La diversidad de las exposiciones fue la fortaleza del Congreso. Los temas oscilaron entre aplicaciones prácticas de la metodología warburguiana sobre objetos artísticos diferentes; reflexiones sobre los conceptos clave de su pensamiento como “Nachleben” (supervivencia de la imagen) y “Pathosformel”; estudios de las imágenes emblemáticas que toma el investigador para desarrollar su teoría: la ninfa y el movimiento; el misterio de la serpiente y su simbología;  las constelaciones y la lectura mágica del cielo. Varias ponencias estuvieron dedicadas al “Atlas Mnemosyne”. Otras abordaron las influencias de su obra en investigadores posteriores. Conexiones ideológicas y diferencias entre la teoría de Warburg y el trabajo de otros intelectuales como Benjamin, Nietzsche, Cassirer, etcétera, también se dieron cita.
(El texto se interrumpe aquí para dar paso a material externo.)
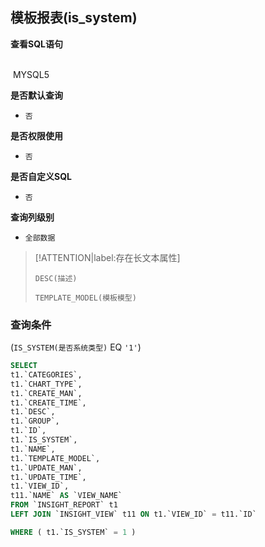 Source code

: ## 模板报表(is_system) <!-- {docsify-ignore-all} -->



<p class="panel-title"><b>查看SQL语句</b></p>
<br>

<el-row>
&nbsp;<el-tag @click="MYSQL5 = true">MYSQL5</el-tag>
</el-row>

<br>
<p class="panel-title"><b>是否默认查询</b></p>

* `否`

<p class="panel-title"><b>是否权限使用</b></p>

* `否`

<p class="panel-title"><b>是否自定义SQL</b></p>

* `否`

<p class="panel-title"><b>查询列级别</b></p>

* `全部数据`

> [!ATTENTION|label:存在长文本属性]
>
> `DESC(描述)`
>
> `TEMPLATE_MODEL(模板模型)`



### 查询条件

(`IS_SYSTEM(是否系统类型)` EQ `'1'`)





<el-dialog v-model="MYSQL5" title="MYSQL5">

```sql
SELECT
t1.`CATEGORIES`,
t1.`CHART_TYPE`,
t1.`CREATE_MAN`,
t1.`CREATE_TIME`,
t1.`DESC`,
t1.`GROUP`,
t1.`ID`,
t1.`IS_SYSTEM`,
t1.`NAME`,
t1.`TEMPLATE_MODEL`,
t1.`UPDATE_MAN`,
t1.`UPDATE_TIME`,
t1.`VIEW_ID`,
t11.`NAME` AS `VIEW_NAME`
FROM `INSIGHT_REPORT` t1 
LEFT JOIN `INSIGHT_VIEW` t11 ON t1.`VIEW_ID` = t11.`ID` 

WHERE ( t1.`IS_SYSTEM` = 1 )
```

</el-dialog>

<script>
 const { createApp } = Vue
  createApp({
    data() {
      return {
                MYSQL5 : false
        
      }
    },
    methods: {
    }
  }).use(ElementPlus).mount('#app')
</script>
Conferencistas destacados como  Paul Taylor,  Cassio Fernandes, Martin Trem, Gerhard Wolf Horst Bredekamp, Regina Weber, Luiz Carlos Bombassaro,  Davide Stimilli, Uwe Fleckner, José Emilio Burucúa y Laura Malosetti Costa prestigiaron el evento.
El profesor Bill Sherman (director del Instituto Warburg de Londres) describió desde los proyectos edilicios del Instituto hasta detalles sobre la mecánica de compras, los servicios que presta y el contenido de la colección.
Promediando la semana se celebró el homenaje a un gran warburguiano, formador de investigadores, profesor, historiador del arte y poeta: Héctor Ciocchini. El celebrado docente fue uno de los responsables de la estrecha relación que la academia argentina sostiene con el Instituto Warburg de Londres. Ése fue quizá el momento más emotivo  del encuentro. Le dedicaron palabras José Emilio Burucúa, colega y amigo personal del maestro; Federico Ruvituso, joven investigador, que sin conocerlo aportó una anécdota sobre la relación entre su abuelo y Ciocchini;  Ezequiel Ludueña, que resaltó la humildad del maestro.  Y Laura Rosato, quien lo asistía en sus búsquedas bibliográficas en la Biblioteca Nacional desde los dieciocho años (y a quien Ciocchini le confió para su lectura uno de los últimos textos que escribió), conmovió con la descripción del vínculo de amistad nacido de la admiración y de compartir una tarea intensa como la investigación.
Hacia el final del evento se proyectó un film.  Y se dio cierre a un Simposio bien organizado por un equipo a cargo del Doctor Roberto Casazza. El resultado fue, en suma, nutricio, diverso y original.